Natürlich kann man über alles reden und sicher habe ich selbst
auf die negativen Konsequenzen hingewiesen. Ich halte nur nichts von
vorschnellen Verurteilungen, die es hier in der Vergangenheit bei
änlichen Unfällen in der bemannten oder auch unbemannten Raumfahrt
gegeben hat.
>
>>Ich halte dich aber in Sachen Raumfahrt für so kompetent, dass du meine
>>Frage nach zusätzlichen Regularien (Testflüge, Sicherheitschecks etc. )
>>eventuell beantworten könntest.
>
>
> Zu Unrecht. Ich weiss, es faellt dir generell schwer, zwischen
> "Raumfahrt" und "bemannter Raumfahrt" zu unterscheiden.

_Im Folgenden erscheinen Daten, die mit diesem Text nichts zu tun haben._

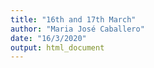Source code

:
 ```yaml
---
title: "16th and 17th March"
author: "Maria José Caballero"
date: "16/3/2020"
output: html_document
---
```



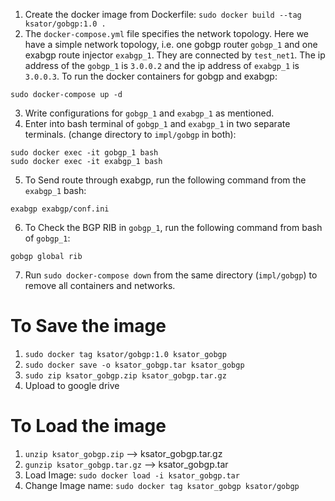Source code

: 1. Create the docker image from Dockerfile: `sudo docker build --tag ksator/gobgp:1.0 .`
2. The `docker-compose.yml` file specifies the network topology. Here we have a simple network topology, i.e. one gobgp router `gobgp_1` and one exabgp route injector `exabgp_1`. They are connected by `test_net1`. The ip address of the `gobgp_1` is `3.0.0.2` and the ip address of `exabgp_1` is `3.0.0.3`. To run the docker containers for gobgp and exabgp:
```
sudo docker-compose up -d
```
3. Write configurations for `gobgp_1` and `exabgp_1` as mentioned.
4. Enter into bash terminal of `gobgp_1` and `exabgp_1` in two separate terminals. (change directory to `impl/gobgp` in both):
```
sudo docker exec -it gobgp_1 bash
sudo docker exec -it exabgp_1 bash
```
5. To Send route through exabgp, run the following command from the `exabgp_1` bash:
```
exabgp exabgp/conf.ini
```
6. To Check the BGP RIB in `gobgp_1`, run the following command from bash of `gobgp_1`:
```
gobgp global rib
```
7. Run `sudo docker-compose down` from the same directory (`impl/gobgp`) to remove all containers and networks.

# To Save the image

1. `sudo docker tag ksator/gobgp:1.0 ksator_gobgp`
2. `sudo docker save -o ksator_gobgp.tar ksator_gobgp`
3. `sudo zip ksator_gobgp.zip ksator_gobgp.tar.gz`
4. Upload to google drive

# To Load the image

1. `unzip ksator_gobgp.zip` --> ksator_gobgp.tar.gz
2. `gunzip ksator_gobgp.tar.gz` --> ksator_gobgp.tar
3. Load Image: `sudo docker load -i ksator_gobgp.tar` 
4. Change Image name: `sudo docker tag ksator_gobgp ksator/gobgp`
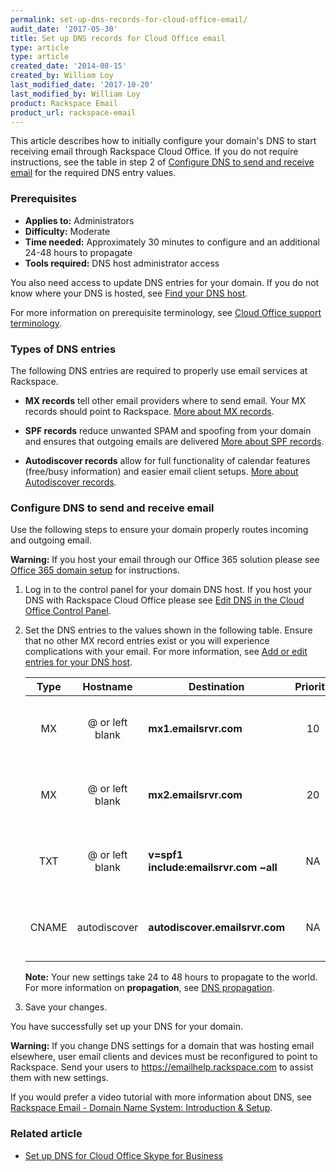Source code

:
 ```yaml
---
permalink: set-up-dns-records-for-cloud-office-email/
audit_date: '2017-05-30'
title: Set up DNS records for Cloud Office email
type: article
type: article
created_date: '2014-08-15'
created_by: William Loy
last_modified_date: '2017-10-20'
last_modified_by: William Loy
product: Rackspace Email
product_url: rackspace-email
---
```


This article describes how to initially configure your domain's DNS to start receiving email through Rackspace Cloud Office. If you do not require instructions, see the table in step 2 of [Configure DNS to send and receive email](#configure-dns-to-send-and-receive-email) for the required DNS entry values.

### Prerequisites

- **Applies to:** Administrators
- **Difficulty:** Moderate
- **Time needed:** Approximately 30 minutes to configure and an additional 24-48 hours to propagate
- **Tools required:** DNS host administrator access

You also need access to update DNS entries for your domain. If you do not know where your DNS is hosted, see [Find your DNS host](/how-to/find-dns-host).

For more information on prerequisite terminology, see [Cloud Office support terminology](/how-to/cloud-office-support-terminology).

### Types of DNS entries

The following DNS entries are required to properly use email services at Rackspace.

- **MX records** tell other email providers where to send email. Your MX records should point to Rackspace. [More about MX records](/how-to/dns-record-definitions#mx-record).

- **SPF records** reduce unwanted SPAM and spoofing from your domain and ensures that outgoing emails are delivered [More about SPF records](/how-to/dns-record-definitions#txt-record).

- **Autodiscover records** allow for full functionality of calendar features (free/busy information) and easier email client setups. [More about Autodiscover records](/how-to/dns-record-definitions#cname-record).

### Configure DNS to send and receive email

Use the following steps to ensure your domain properly routes incoming and outgoing email.

**Warning:** If you host your email through our Office 365 solution please see [Office 365 domain setup](/how-to/add-a-domain-in-office-365/) for instructions.

1. Log in to the control panel for your domain DNS host. If you host your DNS with Rackspace Cloud Office please see [Edit DNS in the Cloud Office Control Panel](/how-to/edit-dns-in-the-cloud-office-control-panel).

2. Set the DNS entries to the values shown in the following table. Ensure that no other MX record entries exist or you will experience complications with your email. For more information, see [Add or edit entries for your DNS host](/how-to/find-dns-host#add-or-edit-entries-for-your-dns-host).

   | Type | Hostname | Destination | Priority | TTL |
   | :---: | :---: | --- | :---: | :---: |
   | MX | @ or left blank | **mx1.emailsrvr.com** | 10 | 3600 seconds or lowest allowed |
   | MX | @ or left blank | **mx2.emailsrvr.com** | 20 | 3600 seconds or lowest allowed |   
   | TXT | @ or left blank | **v=spf1 include:emailsrvr.com ~all** | NA | 3600 seconds or lowest allowed |
   | CNAME | autodiscover | **autodiscover.emailsrvr.com** | NA | 3600 seconds or lowest allowed |

    **Note:** Your new settings take 24 to 48 hours to propagate to the world. For more information on **propagation**, see [DNS propagation](/how-to/dns-record-definitions#dns-propagation).

3. Save your changes.

You have successfully set up your DNS for your domain.

**Warning:** If you change DNS settings for a domain that was hosting email elsewhere, user email clients and devices must be reconfigured to point to Rackspace. Send your users to <https://emailhelp.rackspace.com> to assist them with new settings.


If you would prefer a video tutorial with more information about DNS, see [Rackspace Email - Domain Name System: Introduction & Setup](https://emailhelp.rackspace.com/l/dns-introduction-and-setup).

### Related article

- [Set up DNS for Cloud Office Skype for Business](/how-to/set-up-dns-records-for-cloud-office-skype-for-business)

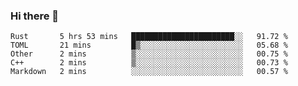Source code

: ### Hi there 👋

<!--
**berkus/berkus** is a ✨ _special_ ✨ repository because its `README.md` (this file) appears on your GitHub profile.

Here are some ideas to get you started:

- 🔭 I’m currently working on ...
- 🌱 I’m currently learning ...
- 👯 I’m looking to collaborate on ...
- 🤔 I’m looking for help with ...
- 💬 Ask me about ...
- 📫 How to reach me: ...
- 😄 Pronouns: ...
- ⚡ Fun fact: ...
-->

<!--START_SECTION:waka-->
```text
Rust       5 hrs 53 mins   ███████████████████████░░   91.72 % 
TOML       21 mins         █▒░░░░░░░░░░░░░░░░░░░░░░░   05.68 % 
Other      2 mins          ▒░░░░░░░░░░░░░░░░░░░░░░░░   00.75 % 
C++        2 mins          ▒░░░░░░░░░░░░░░░░░░░░░░░░   00.73 % 
Markdown   2 mins          ░░░░░░░░░░░░░░░░░░░░░░░░░   00.57 % 
```
<!--END_SECTION:waka-->
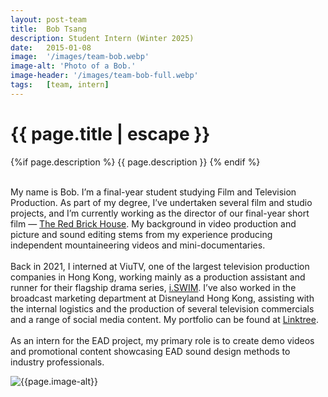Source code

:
 ```yaml
---
layout: post-team
title:  Bob Tsang
description: Student Intern (Winter 2025)
date:   2015-01-08
image:  '/images/team-bob.webp'
image-alt: 'Photo of a Bob.'
image-header: '/images/team-bob-full.webp'
tags:   [team, intern]
---
```


<!-- begin hero -->
  <div class="container">
    <div class="row">
      <div class="col col-12">
        <div class="hero2__inner">
          <div class="hero2__left">
            <h1 class="post__title">{{ page.title | escape }}</h1>
          {%if page.description %}
            {{ page.description }}
          {% endif %}
          <br><br>
          <p>My name is Bob. I’m a final-year student studying Film and Television Production. As part of my degree, I’ve undertaken several film and studio projects, and I’m currently working as the director of our final-year short film — <a href="https://www.instagram.com/redbrickhouse_film/">The Red Brick House</a>. My background in video production and picture and sound editing stems from my experience producing independent mountaineering videos and mini-documentaries.
          <br><br>
          Back in 2021, I interned at ViuTV, one of the largest television production companies in Hong Kong, working mainly as a production assistant and runner for their flagship drama series, <a href="https://www.youtube.com/watch?v=BrZGhlecHY4">i.SWIM</a>. I’ve also worked in the broadcast marketing department at Disneyland Hong Kong, assisting with the internal logistics and the production of several television commercials and a range of social media content. My portfolio can be found at <a href="https://linktr.ee/Bob_Tsang">Linktree</a>. 
          <br><br>
          As an intern for the EAD project, my primary role is to create demo videos and promotional content showcasing EAD sound design methods to industry professionals.
          </p>
           </div>
          <div class="hero2__right">
              <img class="lazy" data-src="{{page.image-header}}" alt="{{page.image-alt}}">
        </div>
      </div>
    </div>
  </div>
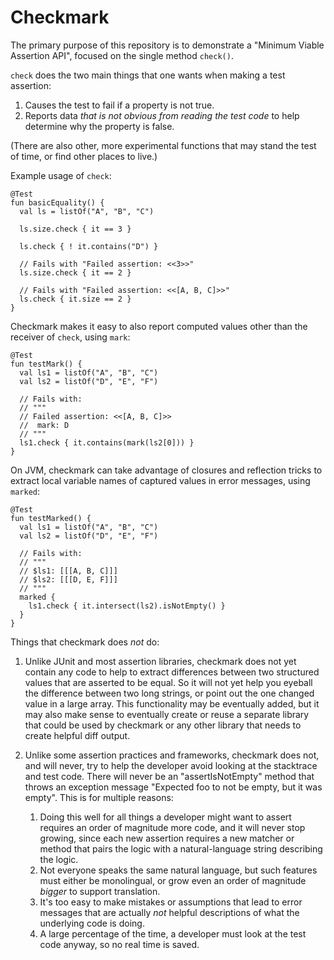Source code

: # Checkmark

The primary purpose of this repository is to demonstrate a
"Minimum Viable Assertion API", focused on the single method `check()`.

`check` does the two main things that one wants when making a test assertion:
1. Causes the test to fail if a property is not true.
1. Reports data _that is not obvious from reading the test code_ to help
   determine why the property is false.

(There are also other, more experimental functions that may stand the test
of time, or find other places to live.)

Example usage of `check`:

```
@Test
fun basicEquality() {
  val ls = listOf("A", "B", "C")

  ls.size.check { it == 3 }

  ls.check { ! it.contains("D") }

  // Fails with "Failed assertion: <<3>>"
  ls.size.check { it == 2 }

  // Fails with "Failed assertion: <<[A, B, C]>>"
  ls.check { it.size == 2 }    
}

```

Checkmark makes it easy to also report computed values other than the receiver
of `check`, using `mark`:

```
@Test
fun testMark() {
  val ls1 = listOf("A", "B", "C")
  val ls2 = listOf("D", "E", "F")

  // Fails with:
  // """
  // Failed assertion: <<[A, B, C]>>
  //  mark: D
  // """
  ls1.check { it.contains(mark(ls2[0])) }
}
```

On JVM, checkmark can take advantage of closures and reflection tricks to
extract local variable names of captured values in error messages, using
`marked`:

```
@Test
fun testMarked() {
  val ls1 = listOf("A", "B", "C")
  val ls2 = listOf("D", "E", "F")

  // Fails with:
  // """
  // $ls1: [[[A, B, C]]]
  // $ls2: [[[D, E, F]]]
  // """
  marked {
    ls1.check { it.intersect(ls2).isNotEmpty() }
  }
}
```

Things that checkmark does _not_ do:

1. Unlike JUnit and most assertion libraries, checkmark does not yet contain any
   code to help to extract differences between two structured values that are
   asserted to be equal.  So it will not yet help you eyeball the difference
   between two long strings, or point out the one changed value in a large
   array.  This functionality may be eventually added, but it may also make
   sense to eventually create or reuse a separate library that could be used by
   checkmark or any other library that needs to create helpful diff output.

1. Unlike some assertion practices and frameworks, checkmark does not, and
   will never, try to help the developer avoid looking at the stacktrace
   and test code.  There will never be an "assertIsNotEmpty" method that
   throws an exception message "Expected foo to not be empty, but it was
   empty".  This is for multiple reasons:
   1. Doing this well for all things a developer might want to assert requires
      an order of magnitude more code, and it will never stop growing, since
      each new assertion requires a new matcher or method that pairs the logic
      with a natural-language string describing the logic.
   1. Not everyone speaks the same natural language, but such features must
      either be monolingual, or grow even an order of magnitude _bigger_ to
      support translation.
   1. It's too easy to make mistakes or assumptions that lead to error messages
      that are actually _not_ helpful descriptions of what the underlying code
      is doing.
   1. A large percentage of the time, a developer must look at the test code
      anyway, so no real time is saved.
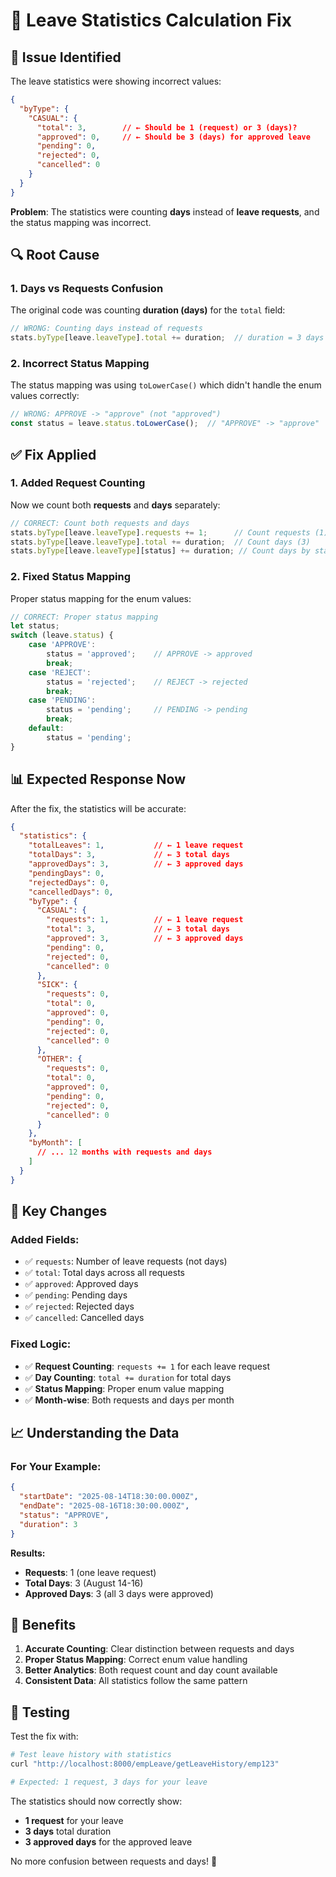 # 🔧 Leave Statistics Calculation Fix

## 🐛 **Issue Identified**

The leave statistics were showing incorrect values:

```json
{
  "byType": {
    "CASUAL": {
      "total": 3,        // ← Should be 1 (request) or 3 (days)?
      "approved": 0,     // ← Should be 3 (days) for approved leave
      "pending": 0,
      "rejected": 0,
      "cancelled": 0
    }
  }
}
```

**Problem**: The statistics were counting **days** instead of **leave requests**, and the status mapping was incorrect.

## 🔍 **Root Cause**

### **1. Days vs Requests Confusion**
The original code was counting **duration (days)** for the `total` field:
```javascript
// WRONG: Counting days instead of requests
stats.byType[leave.leaveType].total += duration;  // duration = 3 days
```

### **2. Incorrect Status Mapping**
The status mapping was using `toLowerCase()` which didn't handle the enum values correctly:
```javascript
// WRONG: APPROVE -> "approve" (not "approved")
const status = leave.status.toLowerCase();  // "APPROVE" -> "approve"
```

## ✅ **Fix Applied**

### **1. Added Request Counting**
Now we count both **requests** and **days** separately:

```javascript
// CORRECT: Count both requests and days
stats.byType[leave.leaveType].requests += 1;      // Count requests (1)
stats.byType[leave.leaveType].total += duration;  // Count days (3)
stats.byType[leave.leaveType][status] += duration; // Count days by status
```

### **2. Fixed Status Mapping**
Proper status mapping for the enum values:

```javascript
// CORRECT: Proper status mapping
let status;
switch (leave.status) {
    case 'APPROVE':
        status = 'approved';    // APPROVE -> approved
        break;
    case 'REJECT':
        status = 'rejected';    // REJECT -> rejected
        break;
    case 'PENDING':
        status = 'pending';     // PENDING -> pending
        break;
    default:
        status = 'pending';
}
```

## 📊 **Expected Response Now**

After the fix, the statistics will be accurate:

```json
{
  "statistics": {
    "totalLeaves": 1,           // ← 1 leave request
    "totalDays": 3,             // ← 3 total days
    "approvedDays": 3,          // ← 3 approved days
    "pendingDays": 0,
    "rejectedDays": 0,
    "cancelledDays": 0,
    "byType": {
      "CASUAL": {
        "requests": 1,          // ← 1 leave request
        "total": 3,             // ← 3 total days
        "approved": 3,          // ← 3 approved days
        "pending": 0,
        "rejected": 0,
        "cancelled": 0
      },
      "SICK": {
        "requests": 0,
        "total": 0,
        "approved": 0,
        "pending": 0,
        "rejected": 0,
        "cancelled": 0
      },
      "OTHER": {
        "requests": 0,
        "total": 0,
        "approved": 0,
        "pending": 0,
        "rejected": 0,
        "cancelled": 0
      }
    },
    "byMonth": [
      // ... 12 months with requests and days
    ]
  }
}
```

## 🎯 **Key Changes**

### **Added Fields:**
- ✅ `requests`: Number of leave requests (not days)
- ✅ `total`: Total days across all requests
- ✅ `approved`: Approved days
- ✅ `pending`: Pending days
- ✅ `rejected`: Rejected days
- ✅ `cancelled`: Cancelled days

### **Fixed Logic:**
- ✅ **Request Counting**: `requests += 1` for each leave request
- ✅ **Day Counting**: `total += duration` for total days
- ✅ **Status Mapping**: Proper enum value mapping
- ✅ **Month-wise**: Both requests and days per month

## 📈 **Understanding the Data**

### **For Your Example:**
```json
{
  "startDate": "2025-08-14T18:30:00.000Z",
  "endDate": "2025-08-16T18:30:00.000Z",
  "status": "APPROVE",
  "duration": 3
}
```

**Results:**
- **Requests**: 1 (one leave request)
- **Total Days**: 3 (August 14-16)
- **Approved Days**: 3 (all 3 days were approved)

## 🚀 **Benefits**

1. **Accurate Counting**: Clear distinction between requests and days
2. **Proper Status Mapping**: Correct enum value handling
3. **Better Analytics**: Both request count and day count available
4. **Consistent Data**: All statistics follow the same pattern

## 🧪 **Testing**

Test the fix with:

```bash
# Test leave history with statistics
curl "http://localhost:8000/empLeave/getLeaveHistory/emp123"

# Expected: 1 request, 3 days for your leave
```

The statistics should now correctly show:
- **1 request** for your leave
- **3 days** total duration
- **3 approved days** for the approved leave

No more confusion between requests and days! 🎉












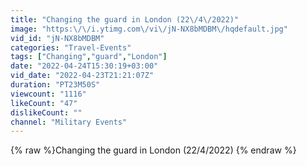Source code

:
 ```yaml
---
title: "Changing the guard in London (22\/4\/2022)"
image: "https:\/\/i.ytimg.com\/vi\/jN-NX8bMDBM\/hqdefault.jpg"
vid_id: "jN-NX8bMDBM"
categories: "Travel-Events"
tags: ["Changing","guard","London"]
date: "2022-04-24T15:30:19+03:00"
vid_date: "2022-04-23T21:21:07Z"
duration: "PT23M50S"
viewcount: "1116"
likeCount: "47"
dislikeCount: ""
channel: "Military Events"
---
```

{% raw %}Changing the guard in London (22/4/2022) {% endraw %}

Als "Raumfahrt" bezeichnet man alle Flüge ins Weltall. Die "bemannte
Raumfahrt" ist ein Teil der "Raumfahrt" und wie der Name zum Ausdruck
bringt "bemannt". Wie kommst du zu der Annahme, mir könnte an dieser
Stelle eine Unterscheidung schwer fallen ...? Kannst du hier vielleicht
die passende Textzeile zitieren?
>
>
>>Hintergrund ist, dass wir beide der Meinung sind, dass ein Unfall in
>>diesem Sektor keinesfalls passieren sollte,
>
>
> Da haben wir es schon wieder. Wo schrieb ich so etwas?
> Also wirklich: Unterlass' es doch einfach, ueber die Meinung
> anderer Leute zu spekulieren. Nimm einfach mal an, dass ich
> das meine, was ich sage.
>
O.K ich nehme diese Satz zurück. Es war offenbar eine falsche Annahme,
dass du der Meinung sein könntest, dass ein Unfall in der privat
finanzierten Raumfahrt keinesfalls passieren sollte...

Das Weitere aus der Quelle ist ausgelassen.